The Ricken effect has certainly borne fruit as Cork dethroned reigning champions Kerry in the Munster U20 final. That was a particularly impressive performance and the reward is an All-Ireland semi-final against Tyrone this Sunday. 

As good as Cork were against Kerry, wing back O’Driscoll – one of the survivors from last year’s U20 team – says that they need to find more to get the better of the Ulster champs.

‘We are a team that says our best is never good enough. We are concentrating on Tyrone now and we hope that there is another ten per cent in us,’ the Ilen man says.

‘They will have had more championship games than us and they will have had an extra week off too but we have to go hammer and tongs again.’

Tyrone have beaten Down (2-11 to 1-12), Cavan (0-13 to 0-9) and Derry (4-13 to 1-10). Their final triumph against the latter was particularly impressive with Darragh Canavan (son of Tyrone great Peter) pulling the strings for the winners. Two goals in either half capped off a very impressive Tyrone win, but Cork won’t fear the northern men and they will take a lot of positives from the Munster final against Kerry. 

‘Our tackle count and turnover count was phenomenal. There were four of five times we blocked shots down on goal. We moved the ball into the full-forward line very quickly and that helped us get the scores that we needed,’ O’Driscoll explained.

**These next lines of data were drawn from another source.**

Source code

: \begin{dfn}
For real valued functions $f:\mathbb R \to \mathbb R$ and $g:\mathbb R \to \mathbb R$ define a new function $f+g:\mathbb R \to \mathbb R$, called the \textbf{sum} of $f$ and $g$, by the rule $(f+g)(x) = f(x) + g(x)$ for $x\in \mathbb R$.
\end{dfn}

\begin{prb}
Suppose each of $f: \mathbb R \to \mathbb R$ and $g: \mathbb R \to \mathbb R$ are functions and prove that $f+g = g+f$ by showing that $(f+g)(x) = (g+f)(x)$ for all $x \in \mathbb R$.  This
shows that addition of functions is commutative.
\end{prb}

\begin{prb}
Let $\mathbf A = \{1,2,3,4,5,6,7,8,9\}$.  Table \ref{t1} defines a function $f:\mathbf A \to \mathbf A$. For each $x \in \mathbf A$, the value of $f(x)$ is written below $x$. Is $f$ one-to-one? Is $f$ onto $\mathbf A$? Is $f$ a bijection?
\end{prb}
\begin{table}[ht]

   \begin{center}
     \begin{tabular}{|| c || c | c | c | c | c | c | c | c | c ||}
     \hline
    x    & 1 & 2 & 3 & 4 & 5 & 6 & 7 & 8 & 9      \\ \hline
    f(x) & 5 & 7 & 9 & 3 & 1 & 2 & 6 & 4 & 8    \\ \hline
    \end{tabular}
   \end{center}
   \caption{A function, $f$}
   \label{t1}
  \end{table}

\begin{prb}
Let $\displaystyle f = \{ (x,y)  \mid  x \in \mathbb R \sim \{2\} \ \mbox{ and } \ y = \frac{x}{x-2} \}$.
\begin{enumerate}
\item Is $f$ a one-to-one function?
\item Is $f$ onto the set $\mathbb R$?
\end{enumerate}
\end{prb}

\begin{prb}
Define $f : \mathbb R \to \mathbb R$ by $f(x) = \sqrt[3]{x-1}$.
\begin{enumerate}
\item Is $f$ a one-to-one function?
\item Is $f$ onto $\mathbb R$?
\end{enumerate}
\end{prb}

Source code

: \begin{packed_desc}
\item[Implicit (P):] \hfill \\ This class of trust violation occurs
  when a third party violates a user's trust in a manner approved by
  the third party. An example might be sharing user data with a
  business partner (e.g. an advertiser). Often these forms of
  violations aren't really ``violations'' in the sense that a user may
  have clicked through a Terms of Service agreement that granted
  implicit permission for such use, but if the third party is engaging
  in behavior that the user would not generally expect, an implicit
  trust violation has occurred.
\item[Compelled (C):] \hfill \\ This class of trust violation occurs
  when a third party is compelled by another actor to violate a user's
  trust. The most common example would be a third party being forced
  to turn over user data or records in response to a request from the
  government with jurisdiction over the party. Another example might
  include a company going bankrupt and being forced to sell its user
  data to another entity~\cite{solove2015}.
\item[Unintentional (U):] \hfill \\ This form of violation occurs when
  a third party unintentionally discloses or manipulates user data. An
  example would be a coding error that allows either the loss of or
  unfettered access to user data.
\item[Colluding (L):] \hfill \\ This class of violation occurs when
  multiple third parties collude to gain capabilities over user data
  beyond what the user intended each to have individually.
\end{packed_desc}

Cork’s second-half performance was ruthless as they outscored Kerry by 3-6 to 0-6.

‘Teams like Kerry have top-class forwards so you can’t give them a chance to get back in the game. We were four points up too at half time in the John Kerins Cup game against Kerry in Clonakilty and they came back that day, so we spoke about doing the right things at the right time. 

‘We weren’t going to let them back into the game like we did in May. We started the second half strong and we drove on.’

The Cork U20s will have to drive on too against Tyrone on Sunday but there is a positivity around Cork football now that has been absent for several seasons. O’Driscoll can feel the difference.

‘The last time Cork beat Kerry in the football championship was when Cork won the Munster U21 back in 2016,’ he pointed out.

‘Cork football is definitely on the rise again and there is a lot of work going on behind the scenes. Then you have the likes of Conor Counihan involved now as well and the structure is improving. With Cork in the Super 8s and the minors still involved too, it’s all positive steps forward. Cork football is certainly not gone away.’

O’Driscoll is confident that Cork football can take another step forward this Sunday.